## [EXERCISE REQUIREMENTS]
Give again, word for word, every line below from the one that has "فَأَمَّا مَا رَوَاهُ" through the one that has "أَيْ: تَعَالَى عَنِ", both included, and no others.

Segment Start: RAW DATA

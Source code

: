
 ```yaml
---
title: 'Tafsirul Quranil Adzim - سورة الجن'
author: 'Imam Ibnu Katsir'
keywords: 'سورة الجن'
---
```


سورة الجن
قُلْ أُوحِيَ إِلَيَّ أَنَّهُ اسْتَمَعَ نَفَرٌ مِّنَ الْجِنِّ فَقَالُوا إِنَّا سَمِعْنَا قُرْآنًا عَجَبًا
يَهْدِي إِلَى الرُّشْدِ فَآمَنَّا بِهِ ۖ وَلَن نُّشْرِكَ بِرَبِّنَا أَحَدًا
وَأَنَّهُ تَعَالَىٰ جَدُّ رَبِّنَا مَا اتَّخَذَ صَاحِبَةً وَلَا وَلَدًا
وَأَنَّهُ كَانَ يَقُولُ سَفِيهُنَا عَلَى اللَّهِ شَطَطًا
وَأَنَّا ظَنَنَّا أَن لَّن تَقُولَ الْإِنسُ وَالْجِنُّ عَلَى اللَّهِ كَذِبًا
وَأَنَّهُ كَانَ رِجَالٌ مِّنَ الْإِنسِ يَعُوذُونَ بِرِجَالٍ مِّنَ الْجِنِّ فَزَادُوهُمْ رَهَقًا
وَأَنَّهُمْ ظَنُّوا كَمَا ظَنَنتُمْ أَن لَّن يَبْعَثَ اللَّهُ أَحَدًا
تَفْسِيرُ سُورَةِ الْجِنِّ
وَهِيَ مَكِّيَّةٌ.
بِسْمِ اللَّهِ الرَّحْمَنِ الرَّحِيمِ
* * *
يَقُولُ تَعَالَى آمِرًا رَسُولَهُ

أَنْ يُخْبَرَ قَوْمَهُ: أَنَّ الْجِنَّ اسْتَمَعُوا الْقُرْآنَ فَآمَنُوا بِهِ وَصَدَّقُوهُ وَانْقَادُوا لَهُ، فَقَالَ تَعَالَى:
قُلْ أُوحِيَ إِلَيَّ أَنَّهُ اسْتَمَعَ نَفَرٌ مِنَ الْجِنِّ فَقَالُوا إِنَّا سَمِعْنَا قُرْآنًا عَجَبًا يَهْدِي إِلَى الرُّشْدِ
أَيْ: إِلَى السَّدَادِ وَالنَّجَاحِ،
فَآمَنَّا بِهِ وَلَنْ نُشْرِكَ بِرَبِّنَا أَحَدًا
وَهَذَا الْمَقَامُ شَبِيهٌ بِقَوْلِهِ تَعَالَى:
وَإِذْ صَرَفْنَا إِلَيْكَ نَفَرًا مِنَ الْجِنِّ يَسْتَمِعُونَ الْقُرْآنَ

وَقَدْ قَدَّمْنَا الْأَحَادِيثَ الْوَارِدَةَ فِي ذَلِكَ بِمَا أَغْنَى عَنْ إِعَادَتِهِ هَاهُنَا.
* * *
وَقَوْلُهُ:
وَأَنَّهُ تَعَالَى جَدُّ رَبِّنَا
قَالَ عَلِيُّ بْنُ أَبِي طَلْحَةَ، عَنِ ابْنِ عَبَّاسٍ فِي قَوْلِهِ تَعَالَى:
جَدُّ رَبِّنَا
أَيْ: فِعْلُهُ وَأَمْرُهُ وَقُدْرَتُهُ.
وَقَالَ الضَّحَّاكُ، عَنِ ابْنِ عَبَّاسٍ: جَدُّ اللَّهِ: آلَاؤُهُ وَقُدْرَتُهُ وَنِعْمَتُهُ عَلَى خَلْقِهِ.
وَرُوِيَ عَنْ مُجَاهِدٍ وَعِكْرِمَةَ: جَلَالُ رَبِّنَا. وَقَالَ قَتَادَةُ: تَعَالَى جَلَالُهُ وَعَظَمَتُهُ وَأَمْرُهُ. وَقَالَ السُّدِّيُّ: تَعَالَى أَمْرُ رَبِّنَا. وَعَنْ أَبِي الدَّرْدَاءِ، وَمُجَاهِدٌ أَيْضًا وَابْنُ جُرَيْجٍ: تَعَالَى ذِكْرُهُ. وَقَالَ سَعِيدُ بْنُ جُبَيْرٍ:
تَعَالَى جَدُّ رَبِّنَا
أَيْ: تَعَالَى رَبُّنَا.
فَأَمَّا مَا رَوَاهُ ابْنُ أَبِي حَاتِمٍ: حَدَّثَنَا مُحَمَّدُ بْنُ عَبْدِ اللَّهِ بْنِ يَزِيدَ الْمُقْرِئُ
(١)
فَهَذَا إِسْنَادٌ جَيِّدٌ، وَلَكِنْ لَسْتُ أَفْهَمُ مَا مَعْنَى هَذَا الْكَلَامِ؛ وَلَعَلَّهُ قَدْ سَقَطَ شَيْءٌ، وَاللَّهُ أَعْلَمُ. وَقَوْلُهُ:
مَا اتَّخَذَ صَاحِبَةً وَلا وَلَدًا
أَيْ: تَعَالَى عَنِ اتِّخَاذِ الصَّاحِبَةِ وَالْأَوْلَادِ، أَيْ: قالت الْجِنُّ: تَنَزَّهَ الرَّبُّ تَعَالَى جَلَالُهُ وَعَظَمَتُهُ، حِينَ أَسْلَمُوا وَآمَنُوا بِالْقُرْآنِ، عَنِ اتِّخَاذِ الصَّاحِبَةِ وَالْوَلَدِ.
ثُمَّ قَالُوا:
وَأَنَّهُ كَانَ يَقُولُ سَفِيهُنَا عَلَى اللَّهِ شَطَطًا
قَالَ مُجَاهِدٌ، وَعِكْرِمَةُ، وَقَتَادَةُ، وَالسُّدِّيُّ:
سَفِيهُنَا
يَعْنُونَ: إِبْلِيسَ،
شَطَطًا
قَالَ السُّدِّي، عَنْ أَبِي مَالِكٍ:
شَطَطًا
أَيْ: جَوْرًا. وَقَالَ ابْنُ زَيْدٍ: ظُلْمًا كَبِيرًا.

Segment End: RAW DATA

## [ANSWER BOX]
فَأَمَّا مَا رَوَاهُ ابْنُ أَبِي حَاتِمٍ: حَدَّثَنَا مُحَمَّدُ بْنُ عَبْدِ اللَّهِ بْنِ يَزِيدَ الْمُقْرِئُ
(١)
فَهَذَا إِسْنَادٌ جَيِّدٌ، وَلَكِنْ لَسْتُ أَفْهَمُ مَا مَعْنَى هَذَا الْكَلَامِ؛ وَلَعَلَّهُ قَدْ سَقَطَ شَيْءٌ، وَاللَّهُ أَعْلَمُ. وَقَوْلُهُ:
مَا اتَّخَذَ صَاحِبَةً وَلا وَلَدًا
أَيْ: تَعَالَى عَنِ اتِّخَاذِ الصَّاحِبَةِ وَالْأَوْلَادِ، أَيْ: قالت الْجِنُّ: تَنَزَّهَ الرَّبُّ تَعَالَى جَلَالُهُ وَعَظَمَتُهُ، حِينَ أَسْلَمُوا وَآمَنُوا بِالْقُرْآنِ، عَنِ اتِّخَاذِ الصَّاحِبَةِ وَالْوَلَدِ.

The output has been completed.